Admittedly Nvidia concedes that it’s unrealistic to see anything like a 10X speed-up in the real-world, except in select high performance computing and super-computing case scenarios. Where getting rid of the massive communication over-head between the various processors and the Nvidia GPU accelerators may contribute greatly to reducing the total time and energy needed to complete the necessary work.

There are four hallmark technologies for the Pascal generation of GPUs. Namely HBM, mixed precision compute, NV-Link and the smaller, more power efficient TSMC 16nm FinFET manufacturing process. Each is very important in its own right and as such we’re going to break down everyone of these four separately.

Pascal To Be Nvidia’s First Graphics Architecture To Feature High Bandwidth Memory HBM

Stacked memory will debut on the green side with Pascal.
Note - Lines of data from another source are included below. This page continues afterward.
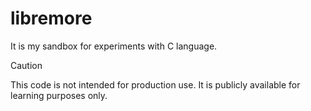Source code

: # libremore

It is my sandbox for experiments with C language.

> [!CAUTION]
> This code is not intended for production use. It is publicly available for learning purposes only.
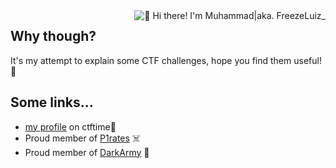 <img align="right" src="https://github.com/FreezeLuiz/CTF-Writeups/blob/master/stash/freezeluiz.gif" alt="👋 Hi there! I'm Muhammad|aka. FreezeLuiz_" title="👋 Hi there! I'm Muhammad|aka. FreezeLuiz_"/>

## Why though?
It's my attempt to explain some CTF challenges, hope you find them useful!
📖

## Some links...

* [my profile](https://ctftime.org/user/61999) on ctftime🚩
* Proud member of [P1rates](https://ctftime.org/team/113157) ☠️
* Proud member of [DarkArmy](https://ctftime.org/team/26569) 👤
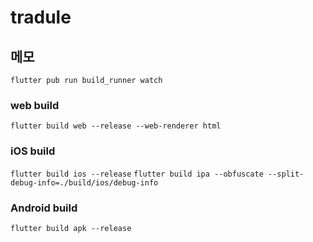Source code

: # tradule

## 메모

`flutter pub run build_runner watch`

### web build

`flutter build web --release --web-renderer html`

### iOS build

`flutter build ios --release`
`flutter build ipa --obfuscate --split-debug-info=./build/ios/debug-info`

### Android build

`flutter build apk --release`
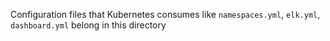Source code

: Configuration files that Kubernetes consumes like `namespaces.yml`, `elk.yml`, `dashboard.yml` belong in this directory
HBM Gen2 more precisely, the second generation of the SK Hynix AMD co-developed high bandwidth  JEDEC memory standard.  The new memory will enable memory bandwidth to exceed 1 Terabyte/s which is 3X the bandwidth of the Titan X. The new memory standard will also allow for a huge increase in memory capacities, 2.7X the memory capacity of Maxwell to be precise. Which indicates that the new Pascal flagship will feature 32GB of video memory, a mind-bogglingly huge number.



We’ve already seen AMD take advantage ofHBM memory technology with its Fiji XT GPU. Which will feature 512GB/S of memory bandwidth, which is twice that of the GTX 980. AMD has also stated that it plans to use the second generation of this new memory technology in its Arctic Islands family of GPUs in 2016. So we’re likely to see both red and green rocking second generation stacked HBM next year.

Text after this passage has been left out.